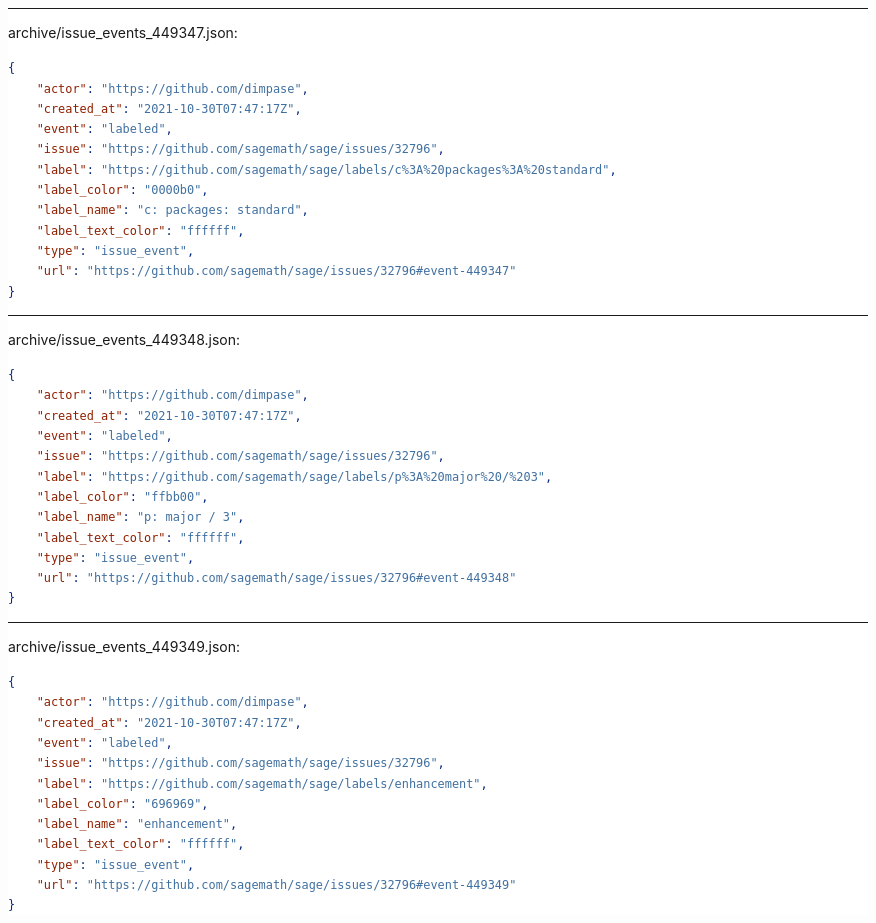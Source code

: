 

---

archive/issue_events_449347.json:
```json
{
    "actor": "https://github.com/dimpase",
    "created_at": "2021-10-30T07:47:17Z",
    "event": "labeled",
    "issue": "https://github.com/sagemath/sage/issues/32796",
    "label": "https://github.com/sagemath/sage/labels/c%3A%20packages%3A%20standard",
    "label_color": "0000b0",
    "label_name": "c: packages: standard",
    "label_text_color": "ffffff",
    "type": "issue_event",
    "url": "https://github.com/sagemath/sage/issues/32796#event-449347"
}
```



---

archive/issue_events_449348.json:
```json
{
    "actor": "https://github.com/dimpase",
    "created_at": "2021-10-30T07:47:17Z",
    "event": "labeled",
    "issue": "https://github.com/sagemath/sage/issues/32796",
    "label": "https://github.com/sagemath/sage/labels/p%3A%20major%20/%203",
    "label_color": "ffbb00",
    "label_name": "p: major / 3",
    "label_text_color": "ffffff",
    "type": "issue_event",
    "url": "https://github.com/sagemath/sage/issues/32796#event-449348"
}
```



---

archive/issue_events_449349.json:
```json
{
    "actor": "https://github.com/dimpase",
    "created_at": "2021-10-30T07:47:17Z",
    "event": "labeled",
    "issue": "https://github.com/sagemath/sage/issues/32796",
    "label": "https://github.com/sagemath/sage/labels/enhancement",
    "label_color": "696969",
    "label_name": "enhancement",
    "label_text_color": "ffffff",
    "type": "issue_event",
    "url": "https://github.com/sagemath/sage/issues/32796#event-449349"
}
```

####

- _TO DO_
Copy each line of the records that has "archive" in it.

- _SOLUTION TO THIS TASK_
archive/issue_events_449347.json:
archive/issue_events_449348.json:
archive/issue_events_449349.json:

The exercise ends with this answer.